Stanley, Falkland Islands (UPI) Jan 18, 2011
New funds have gone into clearing mines planted on the Falkland Islands by Argentine forces during the 1982 conflict with Britain that cost more than 1,000 lives and left a legacy of deadly ordnance in some of the most popular pubic sights on the territories.
Officials said funds from the British government would allow the de-mining operation to begin this year after evaluation visits by experts and officials from London in February.
Some of the capital's scenic spots were declared off limits to citizens after the 74-day war, which erupted after Argentine forces backed by a military dictatorship tried to seize the islands.
Argentina retreated after the British military operation but has continued claiming sovereignty, citing historical evidence that Argentines -- under Spanish colonial rule -- colonized the islands before British settlers set up their community.
The focus of the second phase of the de-mining operation would be on minimum metal mines that are usually hard to detect.
Although no decision was made about the choice of a de-mining expert firm, the previous operation was conducted by the Battle Area Clearance, Training, Equipment and Consultancy Group of companies.
The area known as Stanley Common, to the south of Stanley, is most likely to be chosen for the mine clearance operations.
Before Argentine troops laid the mines there, the grounds were used for leisure activities including hiking and horseback riding.
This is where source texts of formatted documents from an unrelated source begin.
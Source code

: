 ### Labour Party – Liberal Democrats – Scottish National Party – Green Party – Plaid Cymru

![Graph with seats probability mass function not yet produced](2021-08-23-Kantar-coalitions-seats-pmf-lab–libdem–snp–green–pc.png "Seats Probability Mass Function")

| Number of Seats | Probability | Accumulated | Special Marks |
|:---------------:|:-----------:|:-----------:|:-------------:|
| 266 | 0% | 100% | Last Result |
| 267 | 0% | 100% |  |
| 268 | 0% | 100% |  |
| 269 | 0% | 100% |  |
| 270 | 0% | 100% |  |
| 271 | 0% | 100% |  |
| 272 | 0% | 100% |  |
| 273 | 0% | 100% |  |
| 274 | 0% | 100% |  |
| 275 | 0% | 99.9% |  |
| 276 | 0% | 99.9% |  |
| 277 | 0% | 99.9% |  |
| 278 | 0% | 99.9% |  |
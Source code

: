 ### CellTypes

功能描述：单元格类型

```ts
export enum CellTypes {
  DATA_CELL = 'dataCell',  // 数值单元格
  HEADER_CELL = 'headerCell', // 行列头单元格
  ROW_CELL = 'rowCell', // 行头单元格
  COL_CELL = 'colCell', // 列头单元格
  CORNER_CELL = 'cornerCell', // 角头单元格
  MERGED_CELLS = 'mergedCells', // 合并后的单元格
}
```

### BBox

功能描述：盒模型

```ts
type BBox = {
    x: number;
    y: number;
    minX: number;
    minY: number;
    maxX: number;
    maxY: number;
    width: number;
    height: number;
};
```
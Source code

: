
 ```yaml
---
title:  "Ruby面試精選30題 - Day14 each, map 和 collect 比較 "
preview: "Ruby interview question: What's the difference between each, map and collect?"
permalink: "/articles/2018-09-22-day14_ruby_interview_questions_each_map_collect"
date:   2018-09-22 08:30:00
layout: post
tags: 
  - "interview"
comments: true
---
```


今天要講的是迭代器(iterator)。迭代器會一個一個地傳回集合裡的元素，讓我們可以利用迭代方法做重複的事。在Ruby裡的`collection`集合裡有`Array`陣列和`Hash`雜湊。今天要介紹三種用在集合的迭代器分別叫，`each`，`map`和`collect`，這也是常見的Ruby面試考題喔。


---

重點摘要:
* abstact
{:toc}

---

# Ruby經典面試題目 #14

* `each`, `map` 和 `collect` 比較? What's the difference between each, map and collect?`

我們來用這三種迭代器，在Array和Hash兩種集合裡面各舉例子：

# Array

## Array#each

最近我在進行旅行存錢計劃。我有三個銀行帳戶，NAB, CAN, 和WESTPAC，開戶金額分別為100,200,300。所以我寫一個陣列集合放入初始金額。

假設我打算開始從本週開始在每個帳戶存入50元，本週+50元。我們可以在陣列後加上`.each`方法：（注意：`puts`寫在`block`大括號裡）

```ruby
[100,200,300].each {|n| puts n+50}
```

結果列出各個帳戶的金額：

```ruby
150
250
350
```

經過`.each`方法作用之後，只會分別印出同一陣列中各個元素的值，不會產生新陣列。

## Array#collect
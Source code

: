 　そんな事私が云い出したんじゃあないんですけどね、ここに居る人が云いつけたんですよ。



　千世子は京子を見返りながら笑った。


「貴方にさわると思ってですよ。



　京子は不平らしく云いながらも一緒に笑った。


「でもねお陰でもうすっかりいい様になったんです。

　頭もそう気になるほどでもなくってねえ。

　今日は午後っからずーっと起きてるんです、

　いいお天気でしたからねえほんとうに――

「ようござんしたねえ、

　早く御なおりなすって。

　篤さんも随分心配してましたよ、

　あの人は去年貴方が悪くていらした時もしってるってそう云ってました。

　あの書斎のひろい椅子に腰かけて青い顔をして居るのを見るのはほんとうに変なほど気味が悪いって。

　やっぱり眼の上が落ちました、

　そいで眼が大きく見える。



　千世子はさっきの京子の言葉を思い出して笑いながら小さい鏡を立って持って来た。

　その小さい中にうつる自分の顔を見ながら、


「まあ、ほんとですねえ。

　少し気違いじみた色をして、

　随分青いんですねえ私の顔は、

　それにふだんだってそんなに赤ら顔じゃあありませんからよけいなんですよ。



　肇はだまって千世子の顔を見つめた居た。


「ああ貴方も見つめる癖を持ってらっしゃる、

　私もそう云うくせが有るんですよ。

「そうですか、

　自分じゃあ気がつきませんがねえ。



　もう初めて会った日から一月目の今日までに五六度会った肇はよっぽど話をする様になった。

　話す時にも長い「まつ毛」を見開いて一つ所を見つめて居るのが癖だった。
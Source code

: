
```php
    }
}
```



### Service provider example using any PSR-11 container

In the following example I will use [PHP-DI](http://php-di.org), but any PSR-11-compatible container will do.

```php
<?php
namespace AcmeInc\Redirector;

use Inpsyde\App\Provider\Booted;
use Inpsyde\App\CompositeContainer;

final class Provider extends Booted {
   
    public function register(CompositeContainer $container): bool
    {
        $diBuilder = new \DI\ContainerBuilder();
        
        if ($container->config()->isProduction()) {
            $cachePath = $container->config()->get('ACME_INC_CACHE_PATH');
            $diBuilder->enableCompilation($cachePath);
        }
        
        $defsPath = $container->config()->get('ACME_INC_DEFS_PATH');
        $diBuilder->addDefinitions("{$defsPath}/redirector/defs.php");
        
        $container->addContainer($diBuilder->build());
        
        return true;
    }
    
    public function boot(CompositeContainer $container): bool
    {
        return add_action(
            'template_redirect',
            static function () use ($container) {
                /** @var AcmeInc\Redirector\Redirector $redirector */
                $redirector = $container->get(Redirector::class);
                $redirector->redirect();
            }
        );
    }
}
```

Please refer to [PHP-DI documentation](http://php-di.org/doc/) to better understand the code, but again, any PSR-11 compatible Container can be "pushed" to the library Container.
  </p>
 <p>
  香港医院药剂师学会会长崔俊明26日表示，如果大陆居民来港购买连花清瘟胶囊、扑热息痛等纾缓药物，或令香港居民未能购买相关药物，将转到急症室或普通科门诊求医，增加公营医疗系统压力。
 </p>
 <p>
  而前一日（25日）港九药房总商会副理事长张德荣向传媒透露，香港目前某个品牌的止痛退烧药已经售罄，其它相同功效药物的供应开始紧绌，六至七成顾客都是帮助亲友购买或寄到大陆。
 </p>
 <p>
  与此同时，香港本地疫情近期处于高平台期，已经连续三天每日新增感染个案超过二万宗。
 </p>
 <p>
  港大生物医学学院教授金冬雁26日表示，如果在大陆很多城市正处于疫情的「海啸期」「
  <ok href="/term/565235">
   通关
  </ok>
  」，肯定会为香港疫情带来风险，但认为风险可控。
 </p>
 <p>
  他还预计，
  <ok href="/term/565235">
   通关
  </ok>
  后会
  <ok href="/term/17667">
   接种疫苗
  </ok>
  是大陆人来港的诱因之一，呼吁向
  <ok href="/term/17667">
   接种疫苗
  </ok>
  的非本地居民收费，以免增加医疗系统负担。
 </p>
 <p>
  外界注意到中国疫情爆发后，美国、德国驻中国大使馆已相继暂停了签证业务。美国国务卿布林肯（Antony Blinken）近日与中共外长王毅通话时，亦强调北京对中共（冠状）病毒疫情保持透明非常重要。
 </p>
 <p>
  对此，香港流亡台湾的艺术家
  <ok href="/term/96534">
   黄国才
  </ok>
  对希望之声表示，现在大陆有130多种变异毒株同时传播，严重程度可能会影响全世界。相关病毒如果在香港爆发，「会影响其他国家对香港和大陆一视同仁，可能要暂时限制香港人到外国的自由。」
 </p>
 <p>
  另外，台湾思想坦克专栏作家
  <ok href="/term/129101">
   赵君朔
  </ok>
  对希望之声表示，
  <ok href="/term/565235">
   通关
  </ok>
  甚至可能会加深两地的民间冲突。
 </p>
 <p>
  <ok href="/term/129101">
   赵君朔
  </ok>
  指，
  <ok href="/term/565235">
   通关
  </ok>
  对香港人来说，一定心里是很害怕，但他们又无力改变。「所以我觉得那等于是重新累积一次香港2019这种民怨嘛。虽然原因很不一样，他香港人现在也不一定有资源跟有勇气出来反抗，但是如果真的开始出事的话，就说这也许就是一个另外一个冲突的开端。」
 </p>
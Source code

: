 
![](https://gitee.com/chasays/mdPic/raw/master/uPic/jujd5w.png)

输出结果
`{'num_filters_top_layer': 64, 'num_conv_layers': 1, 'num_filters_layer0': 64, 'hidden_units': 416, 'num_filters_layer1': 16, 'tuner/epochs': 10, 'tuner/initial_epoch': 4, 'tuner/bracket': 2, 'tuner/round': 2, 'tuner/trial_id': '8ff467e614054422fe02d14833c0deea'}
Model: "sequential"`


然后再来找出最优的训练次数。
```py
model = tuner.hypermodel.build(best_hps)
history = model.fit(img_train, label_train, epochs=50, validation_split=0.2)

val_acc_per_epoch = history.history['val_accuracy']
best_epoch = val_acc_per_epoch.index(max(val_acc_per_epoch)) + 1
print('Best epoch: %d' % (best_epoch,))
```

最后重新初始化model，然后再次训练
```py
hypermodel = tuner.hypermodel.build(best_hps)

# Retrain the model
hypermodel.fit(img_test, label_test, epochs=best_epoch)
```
Other contaminated areas include grounds near a stone corral built by Jacob Napoleon Goss in 1860 southwest of Stanley.
The first phase of the de-mining operation was completed BACTEC International Ltd. in June 2010.
There were four clearance tasks at that time, including two known minefields close to Stanley, Sapper Hill and Surf Bay, which both had detailed records and one suspect hazardous area in each of the Goose Green and Fox Bay Camp areas.
On completion of that phase the de-mining program officer in Stanley, Robin Swanson, said, " the U.K. government will have a much better understanding about the challenges of the remaining mined areas" which numbered about 113.
He said the first phase cleared about 5 percent of the mines buried in Falklands' grounds.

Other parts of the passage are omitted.